═══ RECORDS TO USE

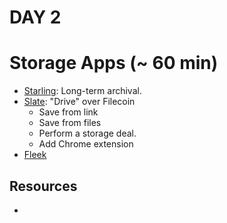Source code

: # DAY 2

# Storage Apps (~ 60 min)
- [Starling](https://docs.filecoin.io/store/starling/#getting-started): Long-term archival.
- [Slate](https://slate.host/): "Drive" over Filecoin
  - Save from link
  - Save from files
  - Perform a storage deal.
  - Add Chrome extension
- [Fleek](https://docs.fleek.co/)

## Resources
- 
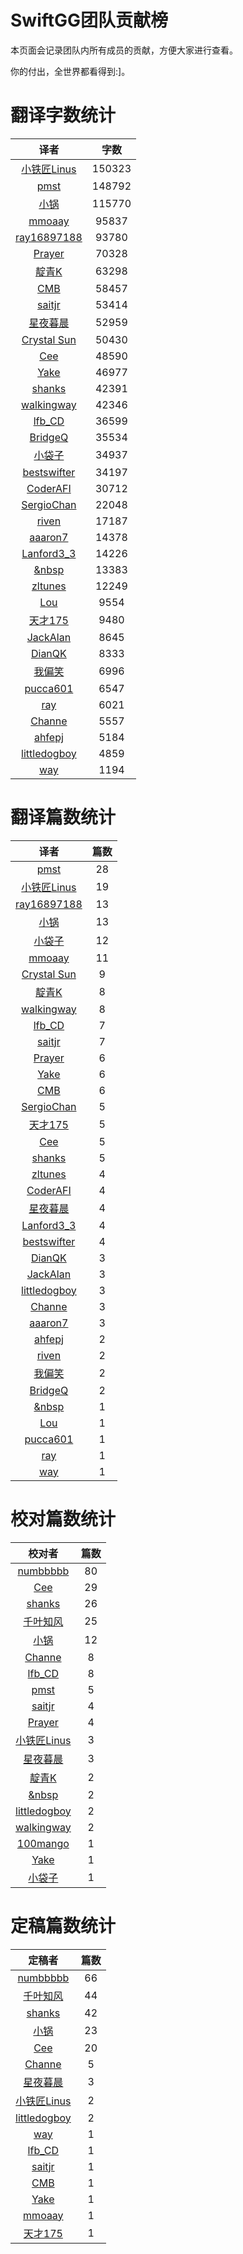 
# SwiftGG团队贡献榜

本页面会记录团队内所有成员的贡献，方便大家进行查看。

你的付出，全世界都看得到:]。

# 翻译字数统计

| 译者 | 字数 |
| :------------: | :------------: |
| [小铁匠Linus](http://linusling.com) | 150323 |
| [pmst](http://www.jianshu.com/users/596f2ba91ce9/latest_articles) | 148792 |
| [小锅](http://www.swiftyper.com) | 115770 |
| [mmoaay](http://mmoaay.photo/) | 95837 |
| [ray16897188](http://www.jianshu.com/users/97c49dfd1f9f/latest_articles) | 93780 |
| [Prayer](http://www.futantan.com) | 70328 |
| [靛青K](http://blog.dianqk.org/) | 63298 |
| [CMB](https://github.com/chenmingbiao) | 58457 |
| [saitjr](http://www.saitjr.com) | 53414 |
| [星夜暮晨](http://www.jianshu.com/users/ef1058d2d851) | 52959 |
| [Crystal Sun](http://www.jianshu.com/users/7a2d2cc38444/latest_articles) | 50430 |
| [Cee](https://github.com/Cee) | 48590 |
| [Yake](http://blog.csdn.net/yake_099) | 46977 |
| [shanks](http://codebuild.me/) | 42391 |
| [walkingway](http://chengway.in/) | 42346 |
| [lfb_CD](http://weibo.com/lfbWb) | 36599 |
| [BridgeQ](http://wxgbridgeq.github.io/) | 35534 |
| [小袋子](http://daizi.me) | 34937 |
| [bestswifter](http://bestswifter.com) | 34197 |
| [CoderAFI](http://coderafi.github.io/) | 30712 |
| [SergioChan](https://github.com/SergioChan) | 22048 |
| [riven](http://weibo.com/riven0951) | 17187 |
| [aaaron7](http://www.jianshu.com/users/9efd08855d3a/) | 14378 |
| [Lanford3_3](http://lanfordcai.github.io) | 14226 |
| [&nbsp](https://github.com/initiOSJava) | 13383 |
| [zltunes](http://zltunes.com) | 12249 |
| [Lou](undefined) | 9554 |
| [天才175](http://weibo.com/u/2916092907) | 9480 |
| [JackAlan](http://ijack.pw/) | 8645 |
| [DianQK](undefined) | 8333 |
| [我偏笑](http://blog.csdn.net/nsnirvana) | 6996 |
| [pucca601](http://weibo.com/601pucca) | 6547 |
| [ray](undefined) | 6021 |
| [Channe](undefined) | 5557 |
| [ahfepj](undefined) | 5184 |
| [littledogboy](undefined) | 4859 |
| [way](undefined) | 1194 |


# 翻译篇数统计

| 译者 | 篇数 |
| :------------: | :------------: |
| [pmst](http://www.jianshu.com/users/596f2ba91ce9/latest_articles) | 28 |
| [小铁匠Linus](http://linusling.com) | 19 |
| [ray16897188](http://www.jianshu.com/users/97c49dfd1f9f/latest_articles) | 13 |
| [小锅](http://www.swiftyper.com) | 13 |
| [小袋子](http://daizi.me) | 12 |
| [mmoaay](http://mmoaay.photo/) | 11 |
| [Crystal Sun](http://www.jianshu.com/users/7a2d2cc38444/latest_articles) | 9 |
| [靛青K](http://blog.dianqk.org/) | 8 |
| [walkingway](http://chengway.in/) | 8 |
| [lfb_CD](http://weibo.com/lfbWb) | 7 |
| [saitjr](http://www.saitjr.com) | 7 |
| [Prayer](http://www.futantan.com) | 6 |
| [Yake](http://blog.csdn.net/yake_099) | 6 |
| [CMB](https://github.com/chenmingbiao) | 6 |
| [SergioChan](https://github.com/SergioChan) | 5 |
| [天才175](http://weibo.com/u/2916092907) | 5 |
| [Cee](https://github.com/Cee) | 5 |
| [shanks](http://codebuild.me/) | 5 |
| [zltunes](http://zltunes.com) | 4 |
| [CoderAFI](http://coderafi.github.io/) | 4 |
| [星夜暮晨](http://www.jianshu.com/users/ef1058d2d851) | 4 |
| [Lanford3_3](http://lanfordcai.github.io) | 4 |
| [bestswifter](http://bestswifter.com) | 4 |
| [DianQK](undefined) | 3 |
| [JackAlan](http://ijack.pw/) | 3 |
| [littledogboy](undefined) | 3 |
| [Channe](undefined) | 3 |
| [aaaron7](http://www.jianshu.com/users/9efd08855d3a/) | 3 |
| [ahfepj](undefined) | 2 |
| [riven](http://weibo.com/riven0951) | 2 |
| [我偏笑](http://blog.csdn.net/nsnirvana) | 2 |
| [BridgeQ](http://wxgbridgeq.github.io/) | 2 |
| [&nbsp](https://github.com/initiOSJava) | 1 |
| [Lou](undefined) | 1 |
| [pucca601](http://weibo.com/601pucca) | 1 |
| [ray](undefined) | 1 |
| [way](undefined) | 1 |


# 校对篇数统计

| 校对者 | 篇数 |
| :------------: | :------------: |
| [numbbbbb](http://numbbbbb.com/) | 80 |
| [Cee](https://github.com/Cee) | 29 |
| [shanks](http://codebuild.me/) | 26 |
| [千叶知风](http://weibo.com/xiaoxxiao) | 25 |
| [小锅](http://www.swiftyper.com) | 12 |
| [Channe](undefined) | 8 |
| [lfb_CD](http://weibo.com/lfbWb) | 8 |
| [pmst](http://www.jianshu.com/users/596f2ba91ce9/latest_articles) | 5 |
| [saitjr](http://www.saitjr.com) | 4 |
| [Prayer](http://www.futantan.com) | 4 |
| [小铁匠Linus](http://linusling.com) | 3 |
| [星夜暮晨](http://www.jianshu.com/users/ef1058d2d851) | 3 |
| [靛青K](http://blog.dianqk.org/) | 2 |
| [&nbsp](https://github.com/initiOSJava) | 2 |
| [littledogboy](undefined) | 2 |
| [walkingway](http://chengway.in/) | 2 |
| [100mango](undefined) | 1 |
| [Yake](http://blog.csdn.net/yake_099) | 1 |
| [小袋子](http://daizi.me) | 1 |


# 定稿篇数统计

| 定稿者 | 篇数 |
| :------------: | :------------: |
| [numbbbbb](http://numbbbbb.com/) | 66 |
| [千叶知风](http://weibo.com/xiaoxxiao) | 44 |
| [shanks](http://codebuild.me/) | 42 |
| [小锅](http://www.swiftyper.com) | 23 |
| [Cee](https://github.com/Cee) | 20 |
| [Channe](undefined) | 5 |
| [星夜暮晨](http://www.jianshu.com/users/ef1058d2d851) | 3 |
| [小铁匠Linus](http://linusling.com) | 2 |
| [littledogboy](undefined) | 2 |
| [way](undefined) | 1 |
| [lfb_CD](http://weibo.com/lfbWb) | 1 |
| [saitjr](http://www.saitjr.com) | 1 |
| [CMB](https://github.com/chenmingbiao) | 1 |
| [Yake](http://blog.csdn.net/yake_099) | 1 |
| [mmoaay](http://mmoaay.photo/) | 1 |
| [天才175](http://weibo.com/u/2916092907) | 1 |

══════

▶ **WHAT YOU SHOULD DO**:
Each record must be set down again without alteration, and no picture may be carried over.

▶ **EXERCISE RESULT**:
Source code

: # DAY 2

# Storage Apps (~ 60 min)
- [Starling](https://docs.filecoin.io/store/starling/#getting-started): Long-term archival.
- [Slate](https://slate.host/): "Drive" over Filecoin
  - Save from link
  - Save from files
  - Perform a storage deal.
  - Add Chrome extension
- [Fleek](https://docs.fleek.co/)

## Resources
- 
# SwiftGG团队贡献榜

本页面会记录团队内所有成员的贡献，方便大家进行查看。

你的付出，全世界都看得到:]。

# 翻译字数统计

| 译者 | 字数 |
| :------------: | :------------: |
| [小铁匠Linus](http://linusling.com) | 150323 |
| [pmst](http://www.jianshu.com/users/596f2ba91ce9/latest_articles) | 148792 |
| [小锅](http://www.swiftyper.com) | 115770 |
| [mmoaay](http://mmoaay.photo/) | 95837 |
| [ray16897188](http://www.jianshu.com/users/97c49dfd1f9f/latest_articles) | 93780 |
| [Prayer](http://www.futantan.com) | 70328 |
| [靛青K](http://blog.dianqk.org/) | 63298 |
| [CMB](https://github.com/chenmingbiao) | 58457 |
| [saitjr](http://www.saitjr.com) | 53414 |
| [星夜暮晨](http://www.jianshu.com/users/ef1058d2d851) | 52959 |
| [Crystal Sun](http://www.jianshu.com/users/7a2d2cc38444/latest_articles) | 50430 |
| [Cee](https://github.com/Cee) | 48590 |
| [Yake](http://blog.csdn.net/yake_099) | 46977 |
| [shanks](http://codebuild.me/) | 42391 |
| [walkingway](http://chengway.in/) | 42346 |
| [lfb_CD](http://weibo.com/lfbWb) | 36599 |
| [BridgeQ](http://wxgbridgeq.github.io/) | 35534 |
| [小袋子](http://daizi.me) | 34937 |
| [bestswifter](http://bestswifter.com) | 34197 |
| [CoderAFI](http://coderafi.github.io/) | 30712 |
| [SergioChan](https://github.com/SergioChan) | 22048 |
| [riven](http://weibo.com/riven0951) | 17187 |
| [aaaron7](http://www.jianshu.com/users/9efd08855d3a/) | 14378 |
| [Lanford3_3](http://lanfordcai.github.io) | 14226 |
| [&nbsp](https://github.com/initiOSJava) | 13383 |
| [zltunes](http://zltunes.com) | 12249 |
| [Lou](undefined) | 9554 |
| [天才175](http://weibo.com/u/2916092907) | 9480 |
| [JackAlan](http://ijack.pw/) | 8645 |
| [DianQK](undefined) | 8333 |
| [我偏笑](http://blog.csdn.net/nsnirvana) | 6996 |
| [pucca601](http://weibo.com/601pucca) | 6547 |
| [ray](undefined) | 6021 |
| [Channe](undefined) | 5557 |
| [ahfepj](undefined) | 5184 |
| [littledogboy](undefined) | 4859 |
| [way](undefined) | 1194 |


# 翻译篇数统计

| 译者 | 篇数 |
| :------------: | :------------: |
| [pmst](http://www.jianshu.com/users/596f2ba91ce9/latest_articles) | 28 |
| [小铁匠Linus](http://linusling.com) | 19 |
| [ray16897188](http://www.jianshu.com/users/97c49dfd1f9f/latest_articles) | 13 |
| [小锅](http://www.swiftyper.com) | 13 |
| [小袋子](http://daizi.me) | 12 |
| [mmoaay](http://mmoaay.photo/) | 11 |
| [Crystal Sun](http://www.jianshu.com/users/7a2d2cc38444/latest_articles) | 9 |
| [靛青K](http://blog.dianqk.org/) | 8 |
| [walkingway](http://chengway.in/) | 8 |
| [lfb_CD](http://weibo.com/lfbWb) | 7 |
| [saitjr](http://www.saitjr.com) | 7 |
| [Prayer](http://www.futantan.com) | 6 |
| [Yake](http://blog.csdn.net/yake_099) | 6 |
| [CMB](https://github.com/chenmingbiao) | 6 |
| [SergioChan](https://github.com/SergioChan) | 5 |
| [天才175](http://weibo.com/u/2916092907) | 5 |
| [Cee](https://github.com/Cee) | 5 |
| [shanks](http://codebuild.me/) | 5 |
| [zltunes](http://zltunes.com) | 4 |
| [CoderAFI](http://coderafi.github.io/) | 4 |
| [星夜暮晨](http://www.jianshu.com/users/ef1058d2d851) | 4 |
| [Lanford3_3](http://lanfordcai.github.io) | 4 |
| [bestswifter](http://bestswifter.com) | 4 |
| [DianQK](undefined) | 3 |
| [JackAlan](http://ijack.pw/) | 3 |
| [littledogboy](undefined) | 3 |
| [Channe](undefined) | 3 |
| [aaaron7](http://www.jianshu.com/users/9efd08855d3a/) | 3 |
| [ahfepj](undefined) | 2 |
| [riven](http://weibo.com/riven0951) | 2 |
| [我偏笑](http://blog.csdn.net/nsnirvana) | 2 |
| [BridgeQ](http://wxgbridgeq.github.io/) | 2 |
| [&nbsp](https://github.com/initiOSJava) | 1 |
| [Lou](undefined) | 1 |
| [pucca601](http://weibo.com/601pucca) | 1 |
| [ray](undefined) | 1 |
| [way](undefined) | 1 |


# 校对篇数统计

| 校对者 | 篇数 |
| :------------: | :------------: |
| [numbbbbb](http://numbbbbb.com/) | 80 |
| [Cee](https://github.com/Cee) | 29 |
| [shanks](http://codebuild.me/) | 26 |
| [千叶知风](http://weibo.com/xiaoxxiao) | 25 |
| [小锅](http://www.swiftyper.com) | 12 |
| [Channe](undefined) | 8 |
| [lfb_CD](http://weibo.com/lfbWb) | 8 |
| [pmst](http://www.jianshu.com/users/596f2ba91ce9/latest_articles) | 5 |
| [saitjr](http://www.saitjr.com) | 4 |
| [Prayer](http://www.futantan.com) | 4 |
| [小铁匠Linus](http://linusling.com) | 3 |
| [星夜暮晨](http://www.jianshu.com/users/ef1058d2d851) | 3 |
| [靛青K](http://blog.dianqk.org/) | 2 |
| [&nbsp](https://github.com/initiOSJava) | 2 |
| [littledogboy](undefined) | 2 |
| [walkingway](http://chengway.in/) | 2 |
| [100mango](undefined) | 1 |
| [Yake](http://blog.csdn.net/yake_099) | 1 |
| [小袋子](http://daizi.me) | 1 |


# 定稿篇数统计

| 定稿者 | 篇数 |
| :------------: | :------------: |
| [numbbbbb](http://numbbbbb.com/) | 66 |
| [千叶知风](http://weibo.com/xiaoxxiao) | 44 |
| [shanks](http://codebuild.me/) | 42 |
| [小锅](http://www.swiftyper.com) | 23 |
| [Cee](https://github.com/Cee) | 20 |
| [Channe](undefined) | 5 |
| [星夜暮晨](http://www.jianshu.com/users/ef1058d2d851) | 3 |
| [小铁匠Linus](http://linusling.com) | 2 |
| [littledogboy](undefined) | 2 |
| [way](undefined) | 1 |
| [lfb_CD](http://weibo.com/lfbWb) | 1 |
| [saitjr](http://www.saitjr.com) | 1 |
| [CMB](https://github.com/chenmingbiao) | 1 |
| [Yake](http://blog.csdn.net/yake_099) | 1 |
| [mmoaay](http://mmoaay.photo/) | 1 |
| [天才175](http://weibo.com/u/2916092907) | 1 |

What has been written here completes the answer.